This disclosure is presented by way of example and with reference to the associated drawing figures. Components, process steps, and other elements that may be substantially the same in one or more of the figures are identified coordinately and are described with minimal repetition. It will be noted, however, that elements identified coordinately may also differ to some degree. It will be further noted that some figures may be schematic and not drawn to scale. The various drawing scales, aspect ratios, and numbers of components shown in the figures may be purposely distorted to make certain features or relationships easier to see.

It will be understood that the configurations and/or approaches described herein are exemplary in nature, and that these specific embodiments or examples are not to be considered in a limiting sense, because numerous variations are possible. The specific routines or methods described herein may represent one or more of any number of processing strategies. As such, various acts illustrated and/or described may be performed in the sequence illustrated and/or described, in other sequences, in parallel, or omitted.

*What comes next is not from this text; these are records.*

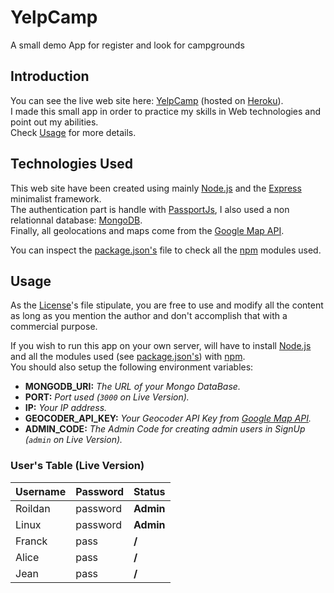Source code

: YelpCamp
========

A small demo App for register and look for campgrounds

Introduction
------------

You can see the live web site here: [YelpCamp](https://yelp-camp-v0.herokuapp.com "YelpCamp")
(hosted on [Heroku](https://heroku.com "Heroku Web Site")).  
I made this small app in order to practice my skills in Web technologies and point out my abilities.  
Check [Usage](https://github.com/Roildan/YelpCamp#usage "Usage") for more details.

Technologies Used
-----------------

This web site have been created using mainly [Node.js](https://nodejs.org/en/ "Node.js")
and the [Express](https://expressjs.com/ "Express") minimalist framework.  
The authentication part is handle with [PassportJs](http://www.passportjs.org/ "PassportJs"),  I also used a non relationnal database: [MongoDB](https://www.mongodb.com/ "MongoDB").  
Finally, all geolocations and maps come from the [Google Map API](https://cloud.google.com/maps-platform/?hl=fr "Google Map API").

You can inspect the [package.json's](https://github.com/Roildan/YelpCamp/blob/master/package.json "package.json")
file to check all the [npm](https://www.npmjs.com/ "NPM") modules used.  

Usage
-----

As the [License](https://github.com/Roildan/YelpCamp/blob/master/LICENSE "License")'s file stipulate, you are free to use and modify all the content as long as you mention the author and don't accomplish that with a commercial purpose.

If you wish to run this app on your own server, will have to install [Node.js](https://nodejs.org/en/ "Node.js") and all the modules used (see [package.json's](https://github.com/Roildan/YelpCamp/blob/master/package.json "package.json")) with [npm](https://www.npmjs.com/ "NPM").  
You should also setup the following environment variables:
  - **MONGODB_URI:**      *The URL of your Mongo DataBase.*
  - **PORT:**             *Port used (`3000` on Live Version).*
  - **IP:**               *Your IP address.*
  - **GEOCODER_API_KEY:** *Your Geocoder API Key from [Google Map API](https://developers.google.com/maps/documentation/geocoding/start "Geocoder API Guide").*
  - **ADMIN_CODE:**       *The Admin Code for creating admin users in SignUp (`admin` on Live Version).*

### User's Table (Live Version) ###
| Username  | Password | Status    |
| --------- | -------- | --------- |
| Roildan   | password | **Admin** |
| Linux     | password | **Admin** |
| Franck    | pass     | **/**     |
| Alice     | pass     | **/**     |
| Jean      | pass     | **/**     |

Likewise, the order of the above-described processes may be changed.

Further, the disclosure comprises configurations according to the following clauses.

Clause 1. A system for generating an integrated model, comprising: a central server having a plurality of clients, each client privately storing data accessible to the central server; a model trainer configured to: receive a model proposal from a first client; and train the integrated model based on the model proposal and privately stored data for the plurality of clients without exposing the privately stored data for the plurality of clients to the first client; and a model deployer configured to disseminate the trained integrated model to one or more of the plurality of clients.

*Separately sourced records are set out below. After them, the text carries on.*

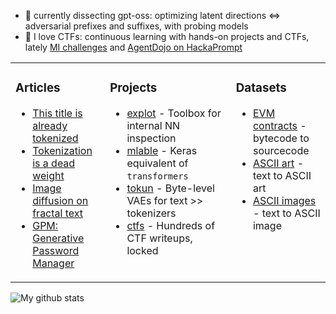 - :mag_right: currently dissecting gpt-oss: optimizing latent directions $\iff$ adversarial prefixes and suffixes, with probing models
- :triangular_flag_on_post: I love CTFs: continuous learning with hands-on projects and CTFs, lately [MI challenges][github-casper] and [AgentDojo on HackaPrompt][hackaprompt-agent]

<table><tr><td valign="top" width="30%">

### Articles

- [This title is already tokenized][article-layers]
- [Tokenization is a dead weight][article-tokun]
- [Image diffusion on fractal text][article-diffusion]
- [GPM: Generative Password Manager][article-password]

</td><td valign="top" width="40%">

### Projects

- [explot][github-explot] - Toolbox for internal NN inspection
- [mlable][github-mlable] - Keras equivalent of `transformers`
- [tokun][github-tokun] - Byte-level VAEs for text >> tokenizers
- [ctfs][github-writeups] - Hundreds of CTF writeups, locked

</td><td valign="top" width="30%">

### Datasets

- [EVM contracts][huggingface-contracts] - bytecode to sourcecode
- [ASCII art][huggingface-ascii-art] - text to ASCII art
- [ASCII images][huggingface-ascii-images] - text to ASCII image

</td></tr></table>

![My github stats][github-stats]

[article-diffusion]: https://huggingface.co/blog/apehex/image-diffusion-on-text
[article-password]: https://huggingface.co/blog/apehex/gpm
[article-layers]: https://huggingface.co/blog/apehex/this-title-is-already-tokenized
[article-tokun]: https://huggingface.co/blog/apehex/tokenization-is-a-dead-weight
[github-writeups]: https://github.com/Hackplayers/hackthebox-writeups

[github-casper]: https://github.com/thestephencasper/mechanistic_interpretability_challenge
[github-explot]: https://github.com/apehex/explot
[github-mlable]: https://github.com/apehex/mlable
[github-tokun]: https://github.com/apehex/tokun
[github-stats]: https://github-readme-stats.vercel.app/api?username=apehex&show_icons=true&theme=blue-green&count_private=true&include_all_commits=true

[hackaprompt-agent]: https://www.hackaprompt.com/track/trails_x_mats
[huggingface-ascii-art]: https://huggingface.co/datasets/apehex/ascii-art
[huggingface-ascii-images]: https://huggingface.co/datasets/apehex/ascii-art-datacompdr-12m
[huggingface-contracts]: https://huggingface.co/datasets/apehex/evm_contracts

Clause 2. The system of clause 1, wherein the model trainer is further configured to: train a proposed model based on the model proposal and privately stored data from the first client to generate a first trained local model; and train one or more additional trained local models, each additional trained local model based on the model proposal and privately stored data for one additional client without exposing the privately stored data for the one additional client to the first client.

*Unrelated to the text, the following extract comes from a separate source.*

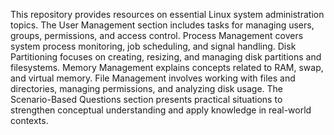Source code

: This repository provides resources on essential Linux system administration topics. The User Management section includes tasks for managing users, groups, permissions, and access control. Process Management covers system process monitoring, job scheduling, and signal handling. Disk Partitioning focuses on creating, resizing, and managing disk partitions and filesystems. Memory Management explains concepts related to RAM, swap, and virtual memory. File Management involves working with files and directories, managing permissions, and analyzing disk usage. The Scenario-Based Questions section presents practical situations to strengthen conceptual understanding and apply knowledge in real-world contexts.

Clause 3. The system of clause 2, further comprising a model federator configured to federate the first trained local model and the one or more additional trained local models to generate a trained federated model.

Clause 4. The system of clauses 1 to 3, wherein the model trainer is further configured to: receive, from a second client, an amended model proposal; train an amended trained local model based on the amended model proposal and privately stored data from the second client to generate a first amended trained local model; and train one or more additional amended trained local models, each additional amended trained local model based on the amended model proposal and privately stored data for one additional client, such that the data from each additional client is not exposed to any other client, and wherein the model federator is further configured to federate the amended trained local model and the one or more additional amended trained local models to generate an amended trained federated model.

Clause 5. The system of clauses 1 to 4, wherein the model deployer is configured to compare the trained federated model and the amended trained federated model, and to disseminate a higher performing federated model to each of the plurality of clients.

Clause 6. The system of clauses 1 to 5, wherein the model deployer disseminates the model proposal to at least some of the plurality of clients prior to training each additional trained local model.

Clause 7. The system of clauses 1 to 6, wherein data is uploaded by one or more additional clients in response to dissemination of the model proposal.

Clause 8. The system of clauses 1 to 7, wherein the model deployer disseminates the first trained local model to the first client and disseminates each additional trained local model to a respective additional client.

Clause 9. The system of clauses 1 to 8, wherein the proposed model predicts a likelihood of an occurrence of a future event.

Clause 10. The system of clauses 1 to 9, wherein the privately stored data used to train additional trained local models includes one or more instances of a previous occurrence of the event.

Clause 11. The system of clauses 1 to 10, wherein the plurality of clients are airlines employing common aircraft models.

Clause 12. The system of clauses 1 to 11, wherein the future events include maintenance trigger for an aircraft component.

Clause 13. The system of clauses 1 to 12, wherein the trained integrated model comprises one or more parameters that differ from parameters of the first trained local model.

Clause 14. A method for generating an integrated model, comprising accessing privately stored data for a plurality of clients; receiving a model proposal from a first client; training the integrated model based on the model proposal and privately stored data for the plurality of clients without exposing the privately stored data for the plurality of clients to the first client; and disseminating the trained integrated model to one or more of the plurality of clients.

Clause 15. The method of clause 14, further comprising training a proposed model based on the model proposal and privately stored data from the first client to generate a first trained local model; and training one or more additional trained local models, each additional trained local model based on the model proposal and privately stored data for one additional client without exposing the privately stored data for the one additional client to the first client.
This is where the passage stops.